Data excerpts:
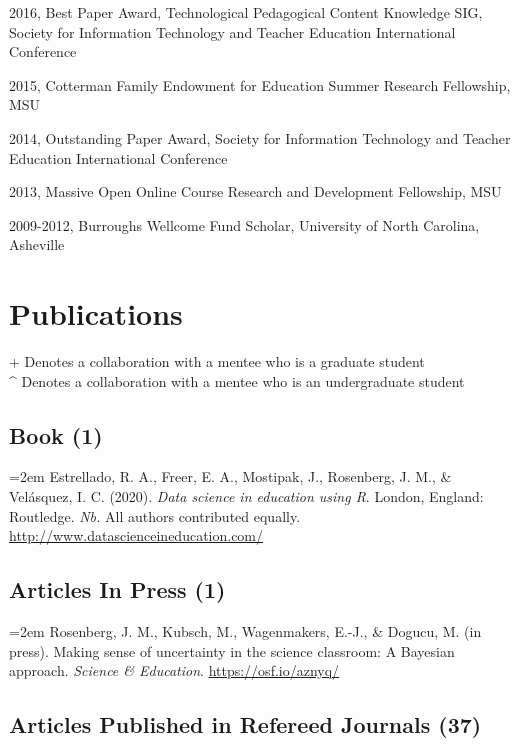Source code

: \documentclass[
  14,
]{article}
\begin{document}
2016, Best Paper Award, Technological Pedagogical Content Knowledge SIG,
Society for Information Technology and Teacher Education International
Conference

2015, Cotterman Family Endowment for Education Summer Research
Fellowship, MSU

2014, Outstanding Paper Award, Society for Information Technology and
Teacher Education International Conference

2013, Massive Open Online Course Research and Development Fellowship,
MSU

2009-2012, Burroughs Wellcome Fund Scholar, University of North
Carolina, Asheville

\hypertarget{publications}{%
\section{Publications}\label{publications}}

+ Denotes a collaboration with a mentee who is a graduate student\\
\^{} Denotes a collaboration with a mentee who is an undergraduate
student

\hypertarget{book-1}{%
\subsection{Book (1)}\label{book-1}}

\hangindent=2em Estrellado, R. A., Freer, E. A., Mostipak, J.,
Rosenberg, J. M., \& Velásquez, I. C. (2020). \emph{Data science in
education using R}. London, England: Routledge. \emph{Nb.} All authors
contributed equally. \url{http://www.datascienceineducation.com/}

\hypertarget{articles-in-press-1}{%
\subsection{Articles In Press (1)}\label{articles-in-press-1}}

\hangindent=2em Rosenberg, J. M., Kubsch, M., Wagenmakers, E.-J., \&
Dogucu, M. (in press). Making sense of uncertainty in the science
classroom: A Bayesian approach. \emph{Science \& Education}.
\url{https://osf.io/aznyq/}

\hypertarget{articles-published-in-refereed-journals-37}{%
\subsection{Articles Published in Refereed Journals
(37)}\label{articles-published-in-refereed-journals-37}}
\end{document}
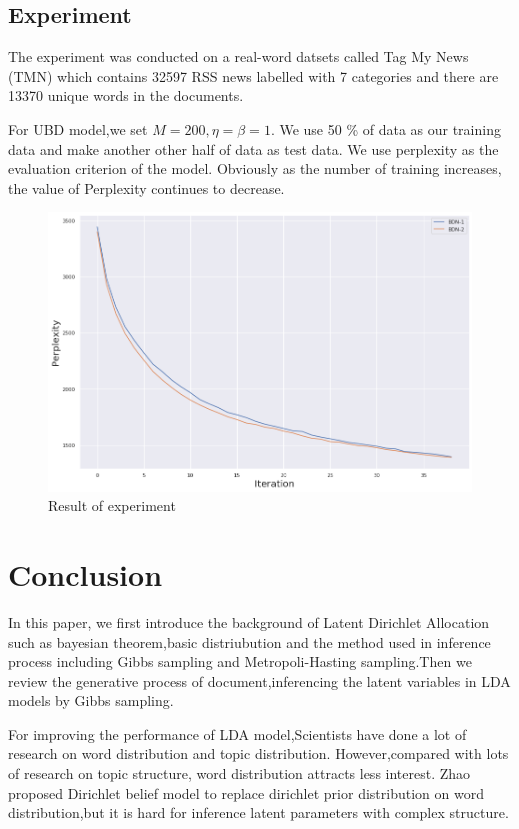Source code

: \section {Experiment}

The experiment was conducted on a real-word datsets called Tag My News (TMN) \cite{data} which contains 32597 RSS news labelled with 7 categories and there are 13370 unique words in the documents.

For UBD model,we set $M = 200,\eta = \beta = 1$. We use 50 \% of data as our training data and make another other half of data as test data. We use perplexity as the evaluation criterion of the model. Obviously as the number of training increases, the value of Perplexity continues to decrease.

\begin{figure}[b]
\includegraphics[width = \linewidth]{res.png}
\caption{Result of experiment}
\label{fig:DirBN Model}
\end{figure}


\chapter{Conclusion}\label{ccl}
In this paper, we first introduce the background of Latent Dirichlet Allocation such as bayesian theorem,basic distriubution and the method used in inference process including Gibbs sampling and Metropoli-Hasting sampling.Then we review the generative process of document,inferencing the latent variables in LDA models by Gibbs sampling.

For improving the performance of LDA model,Scientists have done a lot of research on word distribution and topic distribution. However,compared with lots of research on topic structure, word distribution attracts less interest. Zhao\cite{Zhao} proposed Dirichlet belief model to replace dirichlet prior distribution on word distribution,but it is hard for inference latent parameters with complex structure.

WHAT TO WORK ON —
The entries should be reproduced word for word, pictures omitted.

EXPECTED ANSWER —
Source code

: \documentclass[
  14,
]{article}
\begin{document}
2016, Best Paper Award, Technological Pedagogical Content Knowledge SIG,
Society for Information Technology and Teacher Education International
Conference

2015, Cotterman Family Endowment for Education Summer Research
Fellowship, MSU

2014, Outstanding Paper Award, Society for Information Technology and
Teacher Education International Conference

2013, Massive Open Online Course Research and Development Fellowship,
MSU

2009-2012, Burroughs Wellcome Fund Scholar, University of North
Carolina, Asheville

\hypertarget{publications}{%
\section{Publications}\label{publications}}

+ Denotes a collaboration with a mentee who is a graduate student\\
\^{} Denotes a collaboration with a mentee who is an undergraduate
student

\hypertarget{book-1}{%
\subsection{Book (1)}\label{book-1}}

\hangindent=2em Estrellado, R. A., Freer, E. A., Mostipak, J.,
Rosenberg, J. M., \& Velásquez, I. C. (2020). \emph{Data science in
education using R}. London, England: Routledge. \emph{Nb.} All authors
contributed equally. \url{http://www.datascienceineducation.com/}

\hypertarget{articles-in-press-1}{%
\subsection{Articles In Press (1)}\label{articles-in-press-1}}

\hangindent=2em Rosenberg, J. M., Kubsch, M., Wagenmakers, E.-J., \&
Dogucu, M. (in press). Making sense of uncertainty in the science
classroom: A Bayesian approach. \emph{Science \& Education}.
\url{https://osf.io/aznyq/}

\hypertarget{articles-published-in-refereed-journals-37}{%
\subsection{Articles Published in Refereed Journals
(37)}\label{articles-published-in-refereed-journals-37}}
\end{document}
Source code

: \section {Experiment}

The experiment was conducted on a real-word datsets called Tag My News (TMN) \cite{data} which contains 32597 RSS news labelled with 7 categories and there are 13370 unique words in the documents.

For UBD model,we set $M = 200,\eta = \beta = 1$. We use 50 \% of data as our training data and make another other half of data as test data. We use perplexity as the evaluation criterion of the model. Obviously as the number of training increases, the value of Perplexity continues to decrease.

\begin{figure}[b]
\includegraphics[width = \linewidth]{res.png}
\caption{Result of experiment}
\label{fig:DirBN Model}
\end{figure}


\chapter{Conclusion}\label{ccl}
In this paper, we first introduce the background of Latent Dirichlet Allocation such as bayesian theorem,basic distriubution and the method used in inference process including Gibbs sampling and Metropoli-Hasting sampling.Then we review the generative process of document,inferencing the latent variables in LDA models by Gibbs sampling.

For improving the performance of LDA model,Scientists have done a lot of research on word distribution and topic distribution. However,compared with lots of research on topic structure, word distribution attracts less interest. Zhao\cite{Zhao} proposed Dirichlet belief model to replace dirichlet prior distribution on word distribution,but it is hard for inference latent parameters with complex structure.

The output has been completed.